TASK DESCRIPTION
Pick out all lines in the listing holding the string "currentUser" and copy them.

TASK INPUT
━━━━━━━━━━━━━━━━
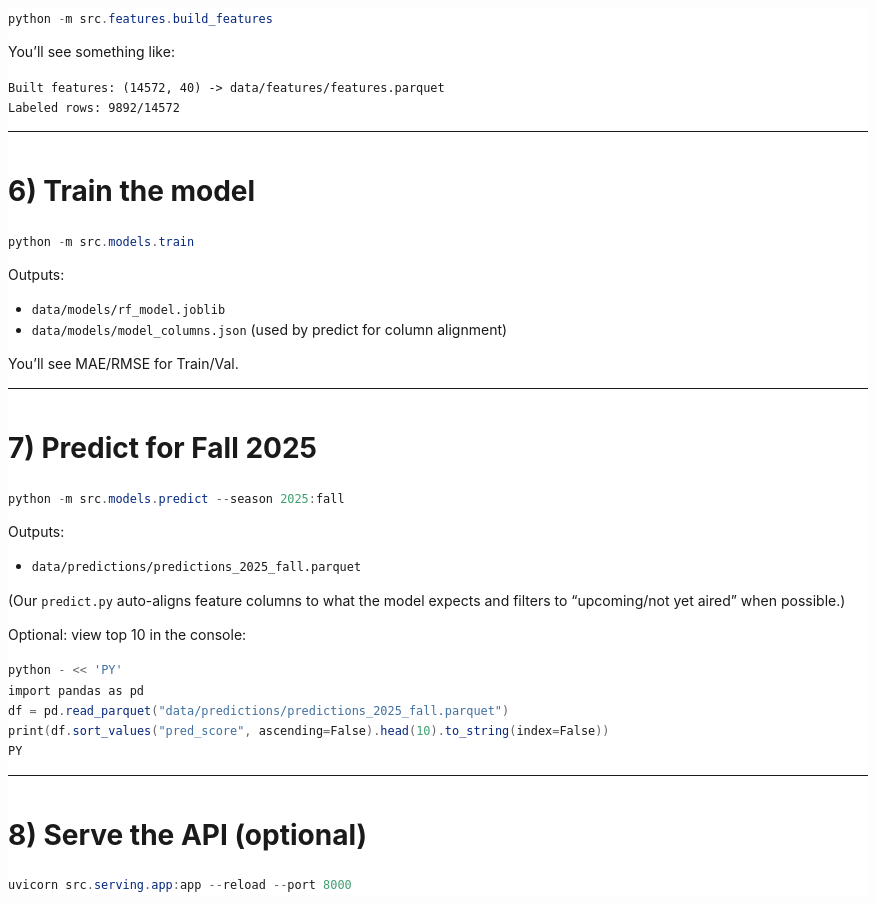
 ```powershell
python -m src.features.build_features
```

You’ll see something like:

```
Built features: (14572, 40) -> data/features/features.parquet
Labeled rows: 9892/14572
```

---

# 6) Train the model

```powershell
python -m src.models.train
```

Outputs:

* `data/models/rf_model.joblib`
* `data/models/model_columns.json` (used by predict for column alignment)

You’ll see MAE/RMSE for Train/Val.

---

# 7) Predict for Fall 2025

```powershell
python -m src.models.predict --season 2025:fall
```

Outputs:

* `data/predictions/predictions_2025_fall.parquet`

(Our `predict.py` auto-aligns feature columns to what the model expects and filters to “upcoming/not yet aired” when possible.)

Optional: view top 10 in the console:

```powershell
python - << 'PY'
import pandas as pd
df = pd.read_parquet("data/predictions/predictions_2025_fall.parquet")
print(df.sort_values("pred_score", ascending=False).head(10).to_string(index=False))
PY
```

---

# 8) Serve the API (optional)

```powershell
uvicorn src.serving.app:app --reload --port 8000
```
━━━━━━━━━━━━━━━━
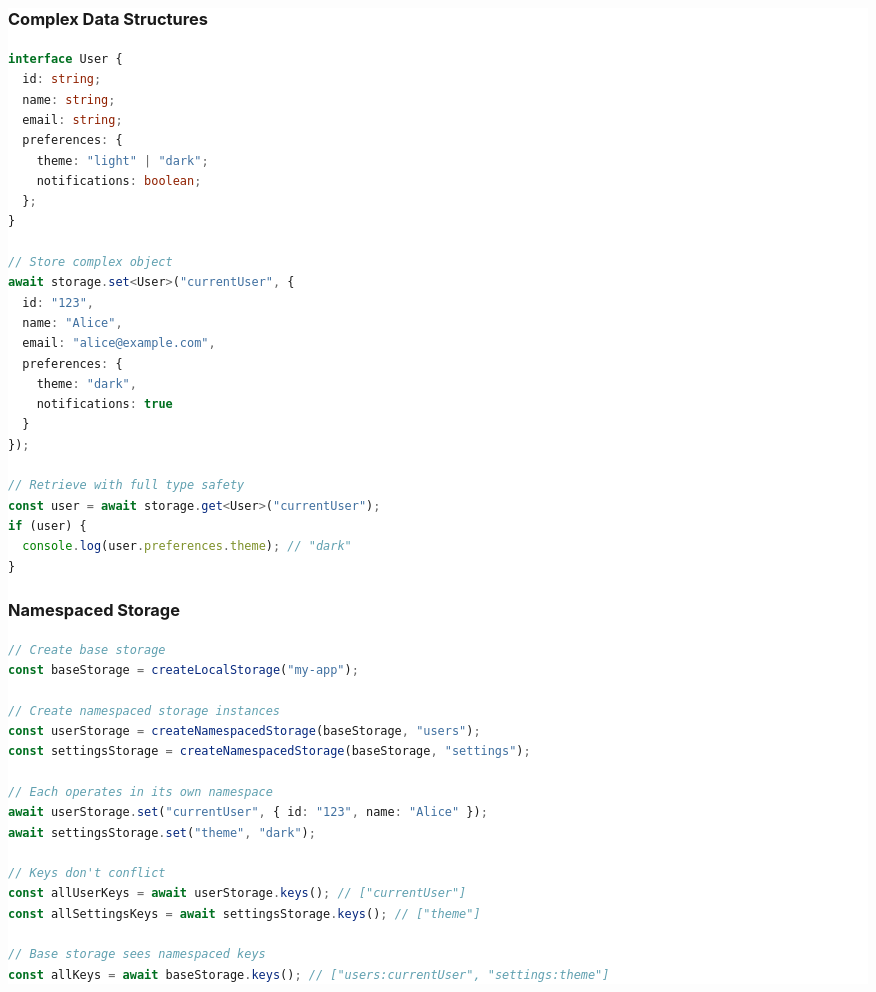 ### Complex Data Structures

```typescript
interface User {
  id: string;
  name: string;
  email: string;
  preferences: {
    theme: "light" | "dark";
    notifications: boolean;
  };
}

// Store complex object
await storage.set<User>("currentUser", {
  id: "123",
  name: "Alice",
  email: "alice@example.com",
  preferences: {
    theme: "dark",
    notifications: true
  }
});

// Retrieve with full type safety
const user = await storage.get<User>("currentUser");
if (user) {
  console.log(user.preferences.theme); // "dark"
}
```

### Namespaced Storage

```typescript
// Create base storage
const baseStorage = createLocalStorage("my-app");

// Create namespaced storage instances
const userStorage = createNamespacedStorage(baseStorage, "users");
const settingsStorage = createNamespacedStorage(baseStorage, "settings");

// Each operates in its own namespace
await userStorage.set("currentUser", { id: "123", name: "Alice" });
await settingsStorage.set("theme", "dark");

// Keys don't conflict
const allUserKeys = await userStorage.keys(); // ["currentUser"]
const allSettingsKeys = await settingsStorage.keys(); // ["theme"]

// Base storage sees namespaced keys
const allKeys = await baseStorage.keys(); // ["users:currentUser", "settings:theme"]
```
━━━━━━━━━━━━━━━━
YOUR SOLUTION
await storage.set<User>("currentUser", {
const user = await storage.get<User>("currentUser");
await userStorage.set("currentUser", { id: "123", name: "Alice" });
const allUserKeys = await userStorage.keys(); // ["currentUser"]
const allKeys = await baseStorage.keys(); // ["users:currentUser", "settings:theme"]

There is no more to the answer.